PyCon UK 2019

Automated report writing using data from a relational database
2019-09-15, 15:00–15:30, Assembly Room

As part of the Development Consent Order submission for large infrastructure (Highways scheme), a book of reference needs to be submitted. The user previously needed to export spreadsheets from a database and populate the document manually. We have automated this process on a jupyter notebook.


Introduction:

The book of reference lists all affected plots of land and associated parties in a legal document of a specific format. The user previously needed to export spreadsheets from a database and populate the document manually by locating the relevant plots of land on a map and retrieving postcode and locality data.

Part 1: Presentation of the problem.

As the amount of information increases and plots of land can have multiple uses, users and owners during period of time, manipulating this amount of information manually is time consuming. In collaboration with our internal client we have developed an interactive notebook where the client can search for relevant
parties and extract all information available.

Part 2: Development.

The typical structure of this relational database will be presented.
The 'query' consists of a .csv file containing the relevant Site IDs. A site ID can correspond to one plot of land with many buildings, multiple uses, and different owners and interested parties. As a result, we end up with a rather complex relational system through which we have to navigate. Using the site ID we join the tables connected to the initial table and we filter according to keywords. An example of this process will be presented.

The process that we developed to loop through the site IDs and store the data to be saved in a document will be presented.
We preferred pyodbc instead of a typical SQLAlchemy engine, as we wanted to connect and get data from the database and not modify any of the existing records.

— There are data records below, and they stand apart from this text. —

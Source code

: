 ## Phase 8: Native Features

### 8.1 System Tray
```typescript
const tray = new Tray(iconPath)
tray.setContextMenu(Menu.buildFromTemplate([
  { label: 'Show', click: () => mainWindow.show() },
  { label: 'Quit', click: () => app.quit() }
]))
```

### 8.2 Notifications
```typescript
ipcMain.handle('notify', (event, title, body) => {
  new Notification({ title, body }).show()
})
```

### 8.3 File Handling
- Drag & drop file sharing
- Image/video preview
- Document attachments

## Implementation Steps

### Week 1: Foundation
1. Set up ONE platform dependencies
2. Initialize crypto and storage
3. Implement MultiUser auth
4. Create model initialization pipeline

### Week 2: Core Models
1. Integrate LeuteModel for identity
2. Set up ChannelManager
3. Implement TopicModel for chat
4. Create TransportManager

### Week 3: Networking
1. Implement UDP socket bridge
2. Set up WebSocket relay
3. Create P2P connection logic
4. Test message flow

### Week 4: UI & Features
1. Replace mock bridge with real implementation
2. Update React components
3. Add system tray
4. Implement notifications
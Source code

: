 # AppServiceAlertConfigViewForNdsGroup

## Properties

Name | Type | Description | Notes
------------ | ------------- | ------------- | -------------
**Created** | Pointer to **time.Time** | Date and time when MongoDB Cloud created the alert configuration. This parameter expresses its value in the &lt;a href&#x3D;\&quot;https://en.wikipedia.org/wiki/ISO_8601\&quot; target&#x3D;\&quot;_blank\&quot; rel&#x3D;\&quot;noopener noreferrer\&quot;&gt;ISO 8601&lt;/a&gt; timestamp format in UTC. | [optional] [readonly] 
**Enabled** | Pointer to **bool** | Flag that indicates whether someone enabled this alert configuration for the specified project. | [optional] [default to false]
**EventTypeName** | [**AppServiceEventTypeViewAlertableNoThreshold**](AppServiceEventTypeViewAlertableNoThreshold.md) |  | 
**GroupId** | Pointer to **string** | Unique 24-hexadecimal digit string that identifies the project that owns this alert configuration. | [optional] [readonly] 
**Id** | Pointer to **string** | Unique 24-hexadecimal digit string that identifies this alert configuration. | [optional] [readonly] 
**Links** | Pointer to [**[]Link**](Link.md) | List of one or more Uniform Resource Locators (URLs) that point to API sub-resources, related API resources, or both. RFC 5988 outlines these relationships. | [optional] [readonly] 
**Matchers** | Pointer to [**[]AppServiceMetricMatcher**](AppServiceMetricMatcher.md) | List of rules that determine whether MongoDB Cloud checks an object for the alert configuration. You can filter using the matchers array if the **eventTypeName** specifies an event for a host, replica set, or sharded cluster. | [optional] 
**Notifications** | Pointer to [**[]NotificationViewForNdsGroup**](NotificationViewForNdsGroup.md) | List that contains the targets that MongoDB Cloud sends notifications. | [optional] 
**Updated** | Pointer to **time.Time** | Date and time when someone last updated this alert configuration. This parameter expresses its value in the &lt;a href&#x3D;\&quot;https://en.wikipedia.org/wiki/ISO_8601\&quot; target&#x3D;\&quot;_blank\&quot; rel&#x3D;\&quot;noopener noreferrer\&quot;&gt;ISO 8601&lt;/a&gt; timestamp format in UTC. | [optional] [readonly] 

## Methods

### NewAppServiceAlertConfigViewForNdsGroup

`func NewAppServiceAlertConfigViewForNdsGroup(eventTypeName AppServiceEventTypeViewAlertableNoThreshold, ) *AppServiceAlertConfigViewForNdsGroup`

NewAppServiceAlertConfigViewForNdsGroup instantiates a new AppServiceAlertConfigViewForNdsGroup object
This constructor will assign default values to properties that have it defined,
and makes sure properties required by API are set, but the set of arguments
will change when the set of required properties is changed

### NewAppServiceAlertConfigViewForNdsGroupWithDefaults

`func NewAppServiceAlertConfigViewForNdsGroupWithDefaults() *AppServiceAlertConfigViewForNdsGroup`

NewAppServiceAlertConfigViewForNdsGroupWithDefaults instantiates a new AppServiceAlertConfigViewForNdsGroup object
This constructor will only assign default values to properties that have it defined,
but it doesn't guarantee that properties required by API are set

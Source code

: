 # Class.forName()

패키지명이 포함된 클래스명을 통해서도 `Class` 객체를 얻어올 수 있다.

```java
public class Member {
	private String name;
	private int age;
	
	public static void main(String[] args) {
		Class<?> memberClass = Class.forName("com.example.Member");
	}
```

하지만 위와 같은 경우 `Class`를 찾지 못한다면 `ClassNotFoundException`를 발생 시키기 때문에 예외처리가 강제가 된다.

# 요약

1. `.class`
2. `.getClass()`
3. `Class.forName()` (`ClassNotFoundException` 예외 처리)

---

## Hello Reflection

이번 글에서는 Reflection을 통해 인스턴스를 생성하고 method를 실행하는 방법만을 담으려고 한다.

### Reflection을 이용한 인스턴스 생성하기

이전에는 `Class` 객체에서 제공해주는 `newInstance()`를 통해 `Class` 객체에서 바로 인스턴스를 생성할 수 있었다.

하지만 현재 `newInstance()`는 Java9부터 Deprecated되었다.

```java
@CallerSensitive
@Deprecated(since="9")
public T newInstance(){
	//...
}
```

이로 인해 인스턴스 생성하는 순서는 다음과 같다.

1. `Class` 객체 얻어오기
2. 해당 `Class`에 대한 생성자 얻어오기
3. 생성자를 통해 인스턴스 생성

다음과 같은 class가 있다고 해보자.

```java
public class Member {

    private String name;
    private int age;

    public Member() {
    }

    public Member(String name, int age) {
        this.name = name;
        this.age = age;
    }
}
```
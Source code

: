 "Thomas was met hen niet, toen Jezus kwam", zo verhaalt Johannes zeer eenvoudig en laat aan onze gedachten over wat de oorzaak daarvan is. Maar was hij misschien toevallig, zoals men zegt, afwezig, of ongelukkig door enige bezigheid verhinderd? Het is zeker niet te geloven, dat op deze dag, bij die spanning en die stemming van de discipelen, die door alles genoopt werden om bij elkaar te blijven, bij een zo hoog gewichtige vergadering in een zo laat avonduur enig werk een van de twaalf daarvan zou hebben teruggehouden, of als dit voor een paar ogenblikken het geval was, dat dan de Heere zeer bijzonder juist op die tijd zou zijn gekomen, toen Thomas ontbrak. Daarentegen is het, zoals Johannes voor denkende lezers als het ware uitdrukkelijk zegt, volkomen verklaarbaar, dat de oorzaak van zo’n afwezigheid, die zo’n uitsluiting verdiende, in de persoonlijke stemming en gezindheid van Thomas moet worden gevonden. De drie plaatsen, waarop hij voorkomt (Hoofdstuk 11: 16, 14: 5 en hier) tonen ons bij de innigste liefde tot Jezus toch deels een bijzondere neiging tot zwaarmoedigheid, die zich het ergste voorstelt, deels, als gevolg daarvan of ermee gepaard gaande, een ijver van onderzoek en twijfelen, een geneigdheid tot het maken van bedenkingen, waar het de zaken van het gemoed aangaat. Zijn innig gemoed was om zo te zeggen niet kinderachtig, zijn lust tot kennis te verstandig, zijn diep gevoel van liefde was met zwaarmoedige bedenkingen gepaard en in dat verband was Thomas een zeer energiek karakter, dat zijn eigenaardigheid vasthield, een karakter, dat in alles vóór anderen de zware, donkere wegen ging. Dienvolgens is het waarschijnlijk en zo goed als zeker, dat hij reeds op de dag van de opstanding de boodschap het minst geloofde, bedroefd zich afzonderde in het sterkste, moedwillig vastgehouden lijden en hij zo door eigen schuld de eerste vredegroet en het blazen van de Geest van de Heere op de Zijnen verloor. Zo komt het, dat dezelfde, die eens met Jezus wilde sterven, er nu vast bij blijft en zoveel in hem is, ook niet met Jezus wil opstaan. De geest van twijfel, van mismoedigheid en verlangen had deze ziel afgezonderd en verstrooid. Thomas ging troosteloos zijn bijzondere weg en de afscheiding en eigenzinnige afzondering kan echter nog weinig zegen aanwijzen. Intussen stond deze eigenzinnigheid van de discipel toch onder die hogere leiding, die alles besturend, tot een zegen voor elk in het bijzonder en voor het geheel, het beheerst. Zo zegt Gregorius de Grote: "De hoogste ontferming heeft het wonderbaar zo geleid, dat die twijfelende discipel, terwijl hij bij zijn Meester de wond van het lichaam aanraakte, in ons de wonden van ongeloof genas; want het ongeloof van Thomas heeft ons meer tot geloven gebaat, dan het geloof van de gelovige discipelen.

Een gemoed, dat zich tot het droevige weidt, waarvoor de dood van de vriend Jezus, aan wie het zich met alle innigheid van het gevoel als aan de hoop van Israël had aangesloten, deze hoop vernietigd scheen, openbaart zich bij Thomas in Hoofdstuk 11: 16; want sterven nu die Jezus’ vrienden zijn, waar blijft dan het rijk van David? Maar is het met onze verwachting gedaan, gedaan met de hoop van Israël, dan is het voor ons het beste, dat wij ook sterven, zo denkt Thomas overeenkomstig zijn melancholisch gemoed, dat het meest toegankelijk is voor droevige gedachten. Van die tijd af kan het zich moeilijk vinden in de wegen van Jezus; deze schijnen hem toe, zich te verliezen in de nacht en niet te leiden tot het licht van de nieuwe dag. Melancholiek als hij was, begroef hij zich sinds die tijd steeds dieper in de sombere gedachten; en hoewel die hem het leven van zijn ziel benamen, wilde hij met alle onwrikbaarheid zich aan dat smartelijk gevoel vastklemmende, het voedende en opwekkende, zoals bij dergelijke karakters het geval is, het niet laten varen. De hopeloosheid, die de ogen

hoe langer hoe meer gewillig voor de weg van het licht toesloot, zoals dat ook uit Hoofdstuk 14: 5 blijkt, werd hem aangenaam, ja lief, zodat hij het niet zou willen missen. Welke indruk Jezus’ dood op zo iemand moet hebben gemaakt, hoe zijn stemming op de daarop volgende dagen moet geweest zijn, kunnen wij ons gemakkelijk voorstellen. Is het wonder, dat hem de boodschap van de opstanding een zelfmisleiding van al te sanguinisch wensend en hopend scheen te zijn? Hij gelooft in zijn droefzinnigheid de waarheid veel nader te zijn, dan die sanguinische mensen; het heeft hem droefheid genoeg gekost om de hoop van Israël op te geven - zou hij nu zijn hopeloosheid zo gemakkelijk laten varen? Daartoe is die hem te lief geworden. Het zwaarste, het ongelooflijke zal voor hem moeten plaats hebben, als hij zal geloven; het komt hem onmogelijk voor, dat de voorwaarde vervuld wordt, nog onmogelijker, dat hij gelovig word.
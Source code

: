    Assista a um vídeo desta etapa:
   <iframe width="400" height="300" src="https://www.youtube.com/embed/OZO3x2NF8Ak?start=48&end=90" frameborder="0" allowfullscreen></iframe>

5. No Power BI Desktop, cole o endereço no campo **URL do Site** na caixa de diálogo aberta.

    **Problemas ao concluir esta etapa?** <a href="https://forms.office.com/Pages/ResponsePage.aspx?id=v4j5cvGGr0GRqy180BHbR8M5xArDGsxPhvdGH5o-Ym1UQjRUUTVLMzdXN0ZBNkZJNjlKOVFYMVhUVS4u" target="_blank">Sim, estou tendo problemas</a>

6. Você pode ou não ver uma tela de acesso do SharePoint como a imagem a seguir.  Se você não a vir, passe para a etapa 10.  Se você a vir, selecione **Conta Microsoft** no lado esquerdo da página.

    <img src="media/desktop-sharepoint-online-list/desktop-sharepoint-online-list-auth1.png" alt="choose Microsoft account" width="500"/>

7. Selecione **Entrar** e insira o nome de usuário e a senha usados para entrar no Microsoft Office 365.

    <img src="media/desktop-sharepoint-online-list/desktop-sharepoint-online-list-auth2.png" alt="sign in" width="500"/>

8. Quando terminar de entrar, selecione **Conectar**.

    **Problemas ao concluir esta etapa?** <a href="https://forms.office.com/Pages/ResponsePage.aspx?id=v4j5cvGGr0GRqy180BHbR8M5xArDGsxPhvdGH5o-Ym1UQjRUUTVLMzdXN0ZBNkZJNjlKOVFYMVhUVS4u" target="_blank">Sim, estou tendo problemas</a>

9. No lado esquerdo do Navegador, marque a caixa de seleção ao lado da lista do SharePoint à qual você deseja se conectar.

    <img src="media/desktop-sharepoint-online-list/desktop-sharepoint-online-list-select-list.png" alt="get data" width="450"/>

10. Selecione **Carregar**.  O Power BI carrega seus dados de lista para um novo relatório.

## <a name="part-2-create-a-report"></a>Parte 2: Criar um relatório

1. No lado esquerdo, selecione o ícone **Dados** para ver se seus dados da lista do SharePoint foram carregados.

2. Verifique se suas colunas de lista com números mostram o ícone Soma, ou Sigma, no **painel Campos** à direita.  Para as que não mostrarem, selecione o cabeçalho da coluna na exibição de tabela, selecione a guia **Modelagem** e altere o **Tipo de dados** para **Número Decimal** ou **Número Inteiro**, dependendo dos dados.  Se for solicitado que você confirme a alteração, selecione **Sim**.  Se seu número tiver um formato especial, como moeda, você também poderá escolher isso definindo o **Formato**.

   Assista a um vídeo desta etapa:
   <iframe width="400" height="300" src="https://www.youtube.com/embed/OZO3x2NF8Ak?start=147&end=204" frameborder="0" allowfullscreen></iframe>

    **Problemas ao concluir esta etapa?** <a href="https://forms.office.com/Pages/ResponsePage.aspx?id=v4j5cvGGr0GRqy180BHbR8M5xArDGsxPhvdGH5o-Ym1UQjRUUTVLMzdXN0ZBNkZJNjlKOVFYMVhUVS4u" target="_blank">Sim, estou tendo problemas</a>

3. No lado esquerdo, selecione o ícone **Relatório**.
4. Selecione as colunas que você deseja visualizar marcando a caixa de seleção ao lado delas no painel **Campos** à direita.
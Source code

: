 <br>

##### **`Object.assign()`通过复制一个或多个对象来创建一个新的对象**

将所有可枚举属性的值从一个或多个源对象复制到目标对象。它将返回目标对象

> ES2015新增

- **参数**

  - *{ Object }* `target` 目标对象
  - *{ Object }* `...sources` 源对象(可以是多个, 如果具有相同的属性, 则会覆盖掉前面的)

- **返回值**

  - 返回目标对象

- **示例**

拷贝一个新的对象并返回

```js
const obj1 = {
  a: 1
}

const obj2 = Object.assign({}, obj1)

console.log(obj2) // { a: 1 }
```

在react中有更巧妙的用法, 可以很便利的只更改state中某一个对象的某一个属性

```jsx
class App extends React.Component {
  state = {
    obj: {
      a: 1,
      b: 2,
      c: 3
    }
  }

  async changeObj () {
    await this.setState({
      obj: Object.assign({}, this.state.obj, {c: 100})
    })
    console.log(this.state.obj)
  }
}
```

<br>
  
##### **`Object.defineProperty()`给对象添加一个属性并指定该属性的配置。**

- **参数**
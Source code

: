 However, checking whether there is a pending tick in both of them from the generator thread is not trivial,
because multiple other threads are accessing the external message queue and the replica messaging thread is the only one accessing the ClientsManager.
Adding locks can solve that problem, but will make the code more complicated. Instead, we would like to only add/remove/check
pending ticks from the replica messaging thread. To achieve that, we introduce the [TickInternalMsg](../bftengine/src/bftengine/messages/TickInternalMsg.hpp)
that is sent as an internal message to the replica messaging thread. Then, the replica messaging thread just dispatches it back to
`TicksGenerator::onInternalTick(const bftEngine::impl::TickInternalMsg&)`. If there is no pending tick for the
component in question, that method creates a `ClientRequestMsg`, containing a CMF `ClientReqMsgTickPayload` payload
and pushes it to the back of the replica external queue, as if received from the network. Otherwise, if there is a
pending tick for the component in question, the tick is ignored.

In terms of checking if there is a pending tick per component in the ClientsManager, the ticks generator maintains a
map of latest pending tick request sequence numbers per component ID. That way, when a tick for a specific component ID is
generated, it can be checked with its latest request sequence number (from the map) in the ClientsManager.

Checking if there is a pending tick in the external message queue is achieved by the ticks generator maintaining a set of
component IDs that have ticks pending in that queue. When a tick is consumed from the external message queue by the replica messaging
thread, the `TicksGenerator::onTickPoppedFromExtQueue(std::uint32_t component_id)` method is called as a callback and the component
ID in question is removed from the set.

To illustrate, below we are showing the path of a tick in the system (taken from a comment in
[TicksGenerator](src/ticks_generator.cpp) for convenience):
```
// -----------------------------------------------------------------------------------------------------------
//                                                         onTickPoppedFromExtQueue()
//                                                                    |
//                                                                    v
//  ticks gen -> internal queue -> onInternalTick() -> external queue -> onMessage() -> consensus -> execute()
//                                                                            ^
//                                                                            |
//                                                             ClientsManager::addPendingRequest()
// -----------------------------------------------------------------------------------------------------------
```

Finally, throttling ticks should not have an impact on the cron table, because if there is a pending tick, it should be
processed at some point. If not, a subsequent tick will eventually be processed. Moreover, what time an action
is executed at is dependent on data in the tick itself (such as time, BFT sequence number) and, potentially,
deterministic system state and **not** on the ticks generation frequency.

Part 3: What can go wrong?

This part details the difficulties we encountered in compiling all this information in 5 word documents (Parts 1- 5). Problems encountered include:
1) How to insert in the same cell, different rows from a different Dataframe.
2) Typos, ampersands, spaces, and null values.
3) Bold and italics in the same sentence (with entries from different
Dataframes).

The methods we used to solve these problems will be presented.

Part 4: The future.

The next step is to upscale: enable all the users to automate the reports for the book of reference required for their projects. The engineers will still be responsible for reviewing the information, however a lot of time which could have been spent in report writing is saved.


Is your proposal suitable for beginners? – True